In this section, we will set up a Dataflow job to extract and transform data from CSV files stored as objects in Google Cloud Storage and load them into a Neo4j graph database instance.
Documentation for this section can be found here
For this part of the lab you will need a Google Cloud Platform account with permission and access to deploy the following services:
- Neo4j Aura: https://console.cloud.google.com/marketplace/product/endpoints/prod.n4gcp.neo4j.io
- Cloud Storage: https://console.cloud.google.com/storage/
- Dataflow: https://console.cloud.google.com/dataflow/
In this example we will use the London public transport network as our test dataset.
The template files we will use for this example are located here
The data sources for this template need to be CSV files stored in Google Cloud Storage buckets.
CSV files must fulfill some constraints in order to be used as data sources for the Google Cloud to Neo4j template:
-
they should not contain headers. Column names should be specified in the ordered_field_names attributes, and files should contain data rows only.
-
they should not contain empty rows.
In order to deploy a Dataflow job for Neo4j you will need two JSON templates:
- A Dataflow job specification template which specifies the URI of the source files you've uploaded to Google Cloud Storage. This template will specify where to extract the data from and subsequently how to transform and load into our your graph data model in Neo4j. For this demo we will use this job spec template.
The template should refer to the Google Cloud Storage URI in the sources section using following format:
"sources": [
{
"type": "text",
"name": "tube_lines",
"uri": "gs://neo4j-datasets/dataflow-london-transport/gcs-to-neo4j/source-data/London_tube_lines_no_headers.csv",
"format": "EXCEL",
"delimiter": ",",
"ordered_field_names": "Tube_Line,From_Station,To_Station"
}
You can refer to our demo template for reference or refer to our online documentation for more details.

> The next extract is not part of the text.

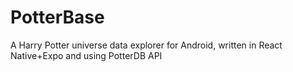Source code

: # PotterBase
A Harry Potter universe data explorer for Android, written in React Native+Expo and using PotterDB API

This notebook will guide you through the steps of setting up a Google Cloud Storage bucket with the necessary template files uploaded to them. You can also do this step manually.
- A Neo4j connnection template. This template contans the login credentials for our Neo4j instance. There is a sample connection template available here, but in general the format should look like this:
{
"server_url": "neo4j+s://<instance-id>.databases.neo4j.io",
"database": "neo4j",
"auth_type": "basic",
"username": "neo4j",
"pwd": "<password>"
}
There is also a helper Python script available which can convert a Neo4j Aura credentials file into the correct JSON format.
Once your template files are uploaded to the storage buckets you can continue on to configure and set up your Dataflow job.
- Go to the Dataflow console
- Select "Create New Job"
- Give your job a name and select the region
- Click on the dropdown menu and type "neo4j"
- Select the "Google Cloud to Neo4j" template
- Configure Dataflow job specification template
- Browse to your storage bucket and select your job spec template
- Configure the Neo4j connection template
- Scroll down and open up the "Optional Parameters" section
- Fill in the location of the Neo4j connections template file or if you are using Google Secret Manager, enter the name of the Secret ID.
- NOTE: Although these two individual fields are "Optional", it is required to fill in one of them.
- Scroll down to the bottom of the page and click "Run Job" and now wait for the job to finish (about 5-10 minutes for this demo)
- The job is complete once all of the stages turn green and the job status field says "Succeeded".
- Now you can log into the Neo4j instance and the graph is ready to explore!
- You can also explore the graph using Neo4j Bloom.